GUELPH – The Art Gallery of Guelph (AGG) is recently installed the 41st work in the Donald Forster Sculpture Park.
The piece is called Maada’oonidwag (Coming together) by artist KC Adams.
The sculpture was unveiled on Dec. 4, followed by a public reception.
Located on the grounds north of the gallery, Adams has created five bronzes in the form of traditional Indigenous ceramic vessels that rest on a limestone base etched with the paths of the Speed and Eramosa rivers.
For Adams, who is Anishinaabe, Nêhiyaw, and British, the practice of creating clay pottery using the techniques of her ancestors connects her to traditional ways of life as well as ways to live in relationship with the waters that have shaped the land.

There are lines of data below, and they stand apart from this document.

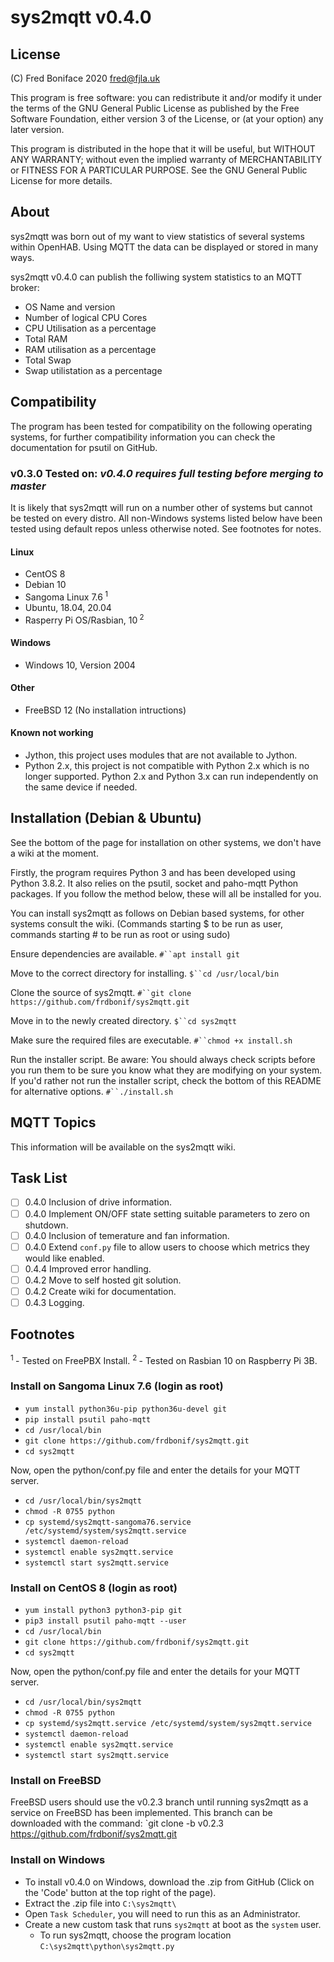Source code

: # **sys2mqtt** v0.4.0

## License

(C) Fred Boniface 2020 <fred@fjla.uk>

This program is free software: you can redistribute it and/or modify it under the terms of the GNU General Public License as published by the Free Software Foundation, either version 3 of the License,  or (at your option) any later version.

This program is distributed in the hope that it will be useful, but WITHOUT ANY WARRANTY; without even the implied warranty of MERCHANTABILITY or FITNESS FOR A PARTICULAR PURPOSE.  See the GNU General Public License for more details.

## About

sys2mqtt was born out of my want to view statistics of several systems within OpenHAB.  Using MQTT the data can be displayed or stored in many ways.

sys2mqtt v0.4.0 can publish the folliwing system statistics to an MQTT broker:

- OS Name and version
- Number of logical CPU Cores
- CPU Utilisation as a percentage
- Total RAM
- RAM utilisation as a percentage
- Total Swap
- Swap utilistation as a percentage

## Compatibility

The program has been tested for compatibility on the following operating systems, for further compatibility information you can check the documentation for psutil on GitHub.

### v0.3.0 Tested on: ***v0.4.0 requires full testing before merging to master***

It is likely that sys2mqtt will run on a number other of systems but cannot be tested on every distro.
All non-Windows systems listed below have been tested using default repos unless otherwise noted.
See footnotes for notes.

#### Linux

- CentOS 8
- Debian 10
- Sangoma Linux 7.6<sup> 1</sup>
- Ubuntu, 18.04, 20.04
- Rasperry Pi OS/Rasbian, 10<sup> 2</sup>

#### Windows

- Windows 10, Version 2004

#### Other

- FreeBSD 12 (No installation intructions)

#### Known not working

- Jython, this project uses modules that are not available to Jython.
- Python 2.x, this project is not compatible with Python 2.x which is no longer supported.  Python 2.x and Python 3.x can run independently on the same device if needed.

## Installation (Debian & Ubuntu)

See the bottom of the page for installation on other systems, we don't have a wiki at the moment.

Firstly, the program requires Python 3 and has been developed using Python 3.8.2.  It also relies on the psutil, socket and paho-mqtt Python packages.  If you follow the method below, these will all be installed for you.

You can install sys2mqtt as follows on Debian based systems, for other systems consult the wiki.  (Commands starting $ to be run as user, commands starting # to be run as root or using sudo)

Ensure dependencies are available.
`#``apt install git`

Move to the correct directory for installing.
`$``cd /usr/local/bin`

Clone the source of sys2mqtt.
`#``git clone https://github.com/frdbonif/sys2mqtt.git`

Move in to the newly created directory.
`$``cd sys2mqtt`

Make sure the required files are executable.
`#``chmod +x install.sh`

Run the installer script.  Be aware: You should always check scripts before you run them to be sure you know what they are modifying on your system.  If you'd rather not run the installer script, check the bottom of this README for alternative options.
`#``./install.sh`

## MQTT Topics

This information will be available on the sys2mqtt wiki.

## Task List

- [ ] 0.4.0 Inclusion of drive information.
- [ ] 0.4.0 Implement ON/OFF state setting suitable parameters to zero on shutdown.
- [ ] 0.4.0 Inclusion of temerature and fan information.
- [ ] 0.4.0 Extend `conf.py` file to allow users to choose which metrics they would like enabled.
- [ ] 0.4.4 Improved error handling.
- [ ] 0.4.2 Move to self hosted git solution.
- [ ] 0.4.2 Create wiki for documentation.
- [ ] 0.4.3 Logging.

## Footnotes

<sup>1 </sup> - Tested on FreePBX Install.
<sup>2 </sup> - Tested on Rasbian 10 on Raspberry Pi 3B.

### Install on Sangoma Linux 7.6 (login as root)

- `yum install python36u-pip python36u-devel git`
- `pip install psutil paho-mqtt`
- `cd /usr/local/bin`
- `git clone https://github.com/frdbonif/sys2mqtt.git`
- `cd sys2mqtt`

Now, open the python/conf.py file and enter the details for your MQTT server.

- `cd /usr/local/bin/sys2mqtt`
- `chmod -R 0755 python`
- `cp systemd/sys2mqtt-sangoma76.service /etc/systemd/system/sys2mqtt.service`
- `systemctl daemon-reload`
- `systemctl enable sys2mqtt.service`
- `systemctl start sys2mqtt.service`

### Install on CentOS 8 (login as root)

- `yum install python3 python3-pip git`
- `pip3 install psutil paho-mqtt --user`
- `cd /usr/local/bin`
- `git clone https://github.com/frdbonif/sys2mqtt.git`
- `cd sys2mqtt`

Now, open the python/conf.py file and enter the details for your MQTT server.

- `cd /usr/local/bin/sys2mqtt`
- `chmod -R 0755 python`
- `cp systemd/sys2mqtt.service /etc/systemd/system/sys2mqtt.service`
- `systemctl daemon-reload`
- `systemctl enable sys2mqtt.service`
- `systemctl start sys2mqtt.service`

### Install on FreeBSD

FreeBSD users should use the v0.2.3 branch until running sys2mqtt as a service on FreeBSD has been implemented.  This branch can be downloaded with the command: `git clone -b v0.2.3 https://github.com/frdbonif/sys2mqtt.git

### Install on Windows

- To install v0.4.0 on Windows, download the .zip from GitHub (Click on the 'Code' button at the top right of the page).
- Extract the .zip file into `C:\sys2mqtt\`
- Open `Task Scheduler`, you will need to run this as an Administrator.
- Create a new custom task that runs `sys2mqtt` at boot as the `system` user.
    - To run sys2mqtt, choose the program location `C:\sys2mqtt\python\sys2mqtt.py`

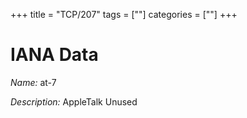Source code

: +++
title = "TCP/207"
tags = [""]
categories = [""]
+++

# IANA Data

_Name:_ at-7

_Description:_ AppleTalk Unused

The piece was commissioned with the generous support of Joan and George Todd through the Florence G. Partridge Fund.
Based in Winnipeg on Treaty 1 territory, KC Adams graduated from Concordia University with a Bachelor of Fine Arts, and works today across media that include sculpture, installation, drawing, painting, photography, ceramics, digital technology, and printmaking.
Adams has been featured in numerous solo and group exhibitions and her work is represented in private and public collections nationally and internationally, including that of the National Gallery of Canada.
Recently commissioned to design the rotunda of the Red River Innovation Centre, Adams was a Senate 150 Medal recipient for Perception, a photo-based project addressing the discrimination of Indigenous peoples.